There are some pretty graphic descriptions of torture in your books. Is this something you researched or do you just have a very dark mind?
Joe Abercrombie: It wasn’t so much something I researched as something I thought about. I was often mildly annoyed by depictions of torture in books and on tv that seemed to focus on causing pain to people. Torture depicted as a kind of fetishised game with rules. It occurred to me that it would be much more effective, given a legal system that did not value the rights of the accused particularly highly, to threaten to maim someone for life and provide simple and immediate evidence that you were entirely willing to go through with it. Pain is one thing, the imminent threat of losing all your fingers, forever, is quite another.
I think most people have dark minds, they just don’t necessarily share with you what’s in them. I try to be as honest and forthright as possible. I admire writers who say what they really think, so I try to do the same.
Your new book, Best Served Cold, contains some of your favourite characters from The First Law trilogy. Was it hard to leave characters behind or were you perhaps more than happy to bid farewell to some?
Joe Abercrombie: Favourite is maybe the wrong word – Best Served Cold contains some minor characters from the trilogy that I thought might stand up to closer examination, as well as some new ones, while a couple of more central characters from the trilogy appear in the background. Cameos, you might say.

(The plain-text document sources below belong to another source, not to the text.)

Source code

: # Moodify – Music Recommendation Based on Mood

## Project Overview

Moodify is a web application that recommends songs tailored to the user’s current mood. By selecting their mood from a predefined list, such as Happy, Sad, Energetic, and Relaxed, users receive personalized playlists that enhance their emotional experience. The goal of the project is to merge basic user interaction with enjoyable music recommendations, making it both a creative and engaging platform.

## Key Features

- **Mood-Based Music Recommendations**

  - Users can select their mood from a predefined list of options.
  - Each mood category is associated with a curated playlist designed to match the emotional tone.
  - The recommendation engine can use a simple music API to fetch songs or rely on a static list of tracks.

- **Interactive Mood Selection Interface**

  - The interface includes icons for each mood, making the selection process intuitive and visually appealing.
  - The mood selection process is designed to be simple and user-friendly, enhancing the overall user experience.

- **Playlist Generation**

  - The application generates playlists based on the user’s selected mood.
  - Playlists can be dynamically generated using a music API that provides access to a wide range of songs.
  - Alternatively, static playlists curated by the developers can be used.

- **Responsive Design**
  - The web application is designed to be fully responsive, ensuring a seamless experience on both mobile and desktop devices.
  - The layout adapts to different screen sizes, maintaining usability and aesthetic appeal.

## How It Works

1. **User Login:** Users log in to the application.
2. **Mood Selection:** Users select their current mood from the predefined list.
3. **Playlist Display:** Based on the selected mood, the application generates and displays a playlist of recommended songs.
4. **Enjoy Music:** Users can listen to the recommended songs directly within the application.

It was hard to leave characters behind in the sense that you become comfortable with them over time, especially over the course of a trilogy, and it’s easy to find their voice and write from their point of view. New characters are much more challenging, time-consuming and troublesome – perhaps like a snooker player learning to play with a new cue. But I think as a writer it’s good not to become too comfortable with characters, or styles, or formats, and to try new things, stretch yourself, at least up to a point. You might take some wrong steps along the way but that’s better than staying put where it’s safe and warm and quietly going boring. Probably.
The other thing to bear in mind is that, while for readers they might spend a few weeks with these characters and be keen to know more, for me it’s as if I’ve been stuck in a lift with them for five years. It’s got awfully stuffy in there…
Best Served Cold will be released on June 18, 2009
Synopsis
Springtime in Styria. And that means war.
There have been nineteen years of blood. The ruthless Grand Duke Orso is locked in a vicious struggle with the squabbling League of Eight, and between them they have bled the land white. While armies march, heads roll and cities burn, behind the scenes bankers, priests and older, darker powers play a deadly game to choose who will be king.
War may be hell but for Monza Murcatto, the Snake of Talins, the most feared and famous mercenary in Duke Orso’s employ, it’s a damn good way of making money too. Her victories have made her popular – a shade too popular for her employer’s taste. Betrayed, thrown down a mountain and left for dead, Murcatto’s reward is a broken body and a burning hunger for vengeance. Whatever the cost, seven men must die.
Her allies include Styria’s least reliable drunkard, Styria’s most treacherous poisoner, a mass-murderer obsessed with numbers and a Northman who just wants to do the right thing. Her enemies number the better half of the nation. And that’s all before the most dangerous man in the world is dispatched to hunt her down and finish the job Duke Orso started…
Springtime in Styria. And that means revenge.